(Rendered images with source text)
╭──

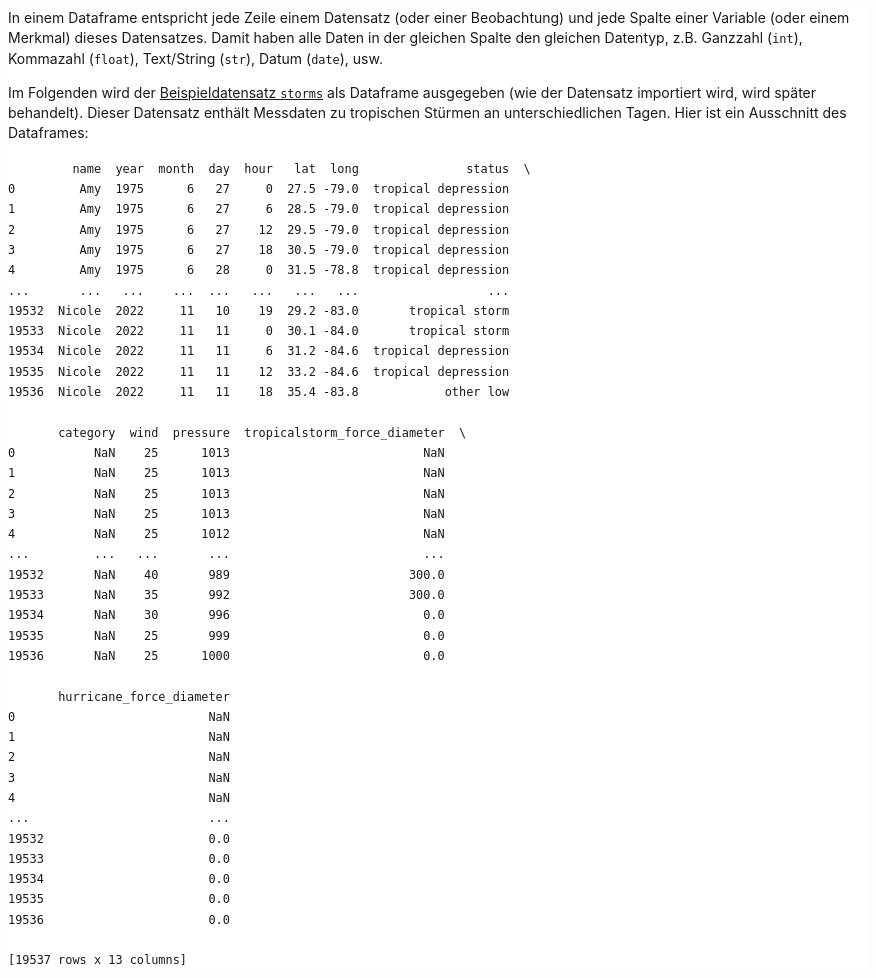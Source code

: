 In einem Dataframe entspricht jede Zeile einem Datensatz (oder einer Beobachtung) und jede Spalte einer Variable (oder einem Merkmal) dieses Datensatzes. Damit haben alle Daten in der gleichen Spalte den gleichen Datentyp, z.B. Ganzzahl (`int`), Kommazahl (`float`), Text/String (`str`), Datum (`date`), usw.

Im Folgenden wird der [Beispieldatensatz `storms`](https://dplyr.tidyverse.org/reference/storms.html) als Dataframe ausgegeben (wie der Datensatz importiert wird, wird später behandelt). Dieser Datensatz enthält Messdaten zu tropischen Stürmen an unterschiedlichen Tagen. Hier ist ein Ausschnitt des Dataframes:

```
         name  year  month  day  hour   lat  long               status  \
0         Amy  1975      6   27     0  27.5 -79.0  tropical depression   
1         Amy  1975      6   27     6  28.5 -79.0  tropical depression   
2         Amy  1975      6   27    12  29.5 -79.0  tropical depression   
3         Amy  1975      6   27    18  30.5 -79.0  tropical depression   
4         Amy  1975      6   28     0  31.5 -78.8  tropical depression   
...       ...   ...    ...  ...   ...   ...   ...                  ...   
19532  Nicole  2022     11   10    19  29.2 -83.0       tropical storm   
19533  Nicole  2022     11   11     0  30.1 -84.0       tropical storm   
19534  Nicole  2022     11   11     6  31.2 -84.6  tropical depression   
19535  Nicole  2022     11   11    12  33.2 -84.6  tropical depression   
19536  Nicole  2022     11   11    18  35.4 -83.8            other low   

       category  wind  pressure  tropicalstorm_force_diameter  \
0           NaN    25      1013                           NaN   
1           NaN    25      1013                           NaN   
2           NaN    25      1013                           NaN   
3           NaN    25      1013                           NaN   
4           NaN    25      1012                           NaN   
...         ...   ...       ...                           ...   
19532       NaN    40       989                         300.0   
19533       NaN    35       992                         300.0   
19534       NaN    30       996                           0.0   
19535       NaN    25       999                           0.0   
19536       NaN    25      1000                           0.0   

       hurricane_force_diameter  
0                           NaN  
1                           NaN  
2                           NaN  
3                           NaN  
4                           NaN  
...                         ...  
19532                       0.0  
19533                       0.0  
19534                       0.0  
19535                       0.0  
19536                       0.0  

[19537 rows x 13 columns]
```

╰──

> _Your instructions_
Without including any picture, retype the entries exactly.

> _Response to this task_
Source code

: In einem Dataframe entspricht jede Zeile einem Datensatz (oder einer Beobachtung) und jede Spalte einer Variable (oder einem Merkmal) dieses Datensatzes. Damit haben alle Daten in der gleichen Spalte den gleichen Datentyp, z.B. Ganzzahl (`int`), Kommazahl (`float`), Text/String (`str`), Datum (`date`), usw.

Im Folgenden wird der [Beispieldatensatz `storms`](https://dplyr.tidyverse.org/reference/storms.html) als Dataframe ausgegeben (wie der Datensatz importiert wird, wird später behandelt). Dieser Datensatz enthält Messdaten zu tropischen Stürmen an unterschiedlichen Tagen. Hier ist ein Ausschnitt des Dataframes:

```
         name  year  month  day  hour   lat  long               status  \
0         Amy  1975      6   27     0  27.5 -79.0  tropical depression   
1         Amy  1975      6   27     6  28.5 -79.0  tropical depression   
2         Amy  1975      6   27    12  29.5 -79.0  tropical depression   
3         Amy  1975      6   27    18  30.5 -79.0  tropical depression   
4         Amy  1975      6   28     0  31.5 -78.8  tropical depression   
...       ...   ...    ...  ...   ...   ...   ...                  ...   
19532  Nicole  2022     11   10    19  29.2 -83.0       tropical storm   
19533  Nicole  2022     11   11     0  30.1 -84.0       tropical storm   
19534  Nicole  2022     11   11     6  31.2 -84.6  tropical depression   
19535  Nicole  2022     11   11    12  33.2 -84.6  tropical depression   
19536  Nicole  2022     11   11    18  35.4 -83.8            other low   

       category  wind  pressure  tropicalstorm_force_diameter  \
0           NaN    25      1013                           NaN   
1           NaN    25      1013                           NaN   
2           NaN    25      1013                           NaN   
3           NaN    25      1013                           NaN   
4           NaN    25      1012                           NaN   
...         ...   ...       ...                           ...   
19532       NaN    40       989                         300.0   
19533       NaN    35       992                         300.0   
19534       NaN    30       996                           0.0   
19535       NaN    25       999                           0.0   
19536       NaN    25      1000                           0.0   

       hurricane_force_diameter  
0                           NaN  
1                           NaN  
2                           NaN  
3                           NaN  
4                           NaN  
...                         ...  
19532                       0.0  
19533                       0.0  
19534                       0.0  
19535                       0.0  
19536                       0.0  

[19537 rows x 13 columns]
```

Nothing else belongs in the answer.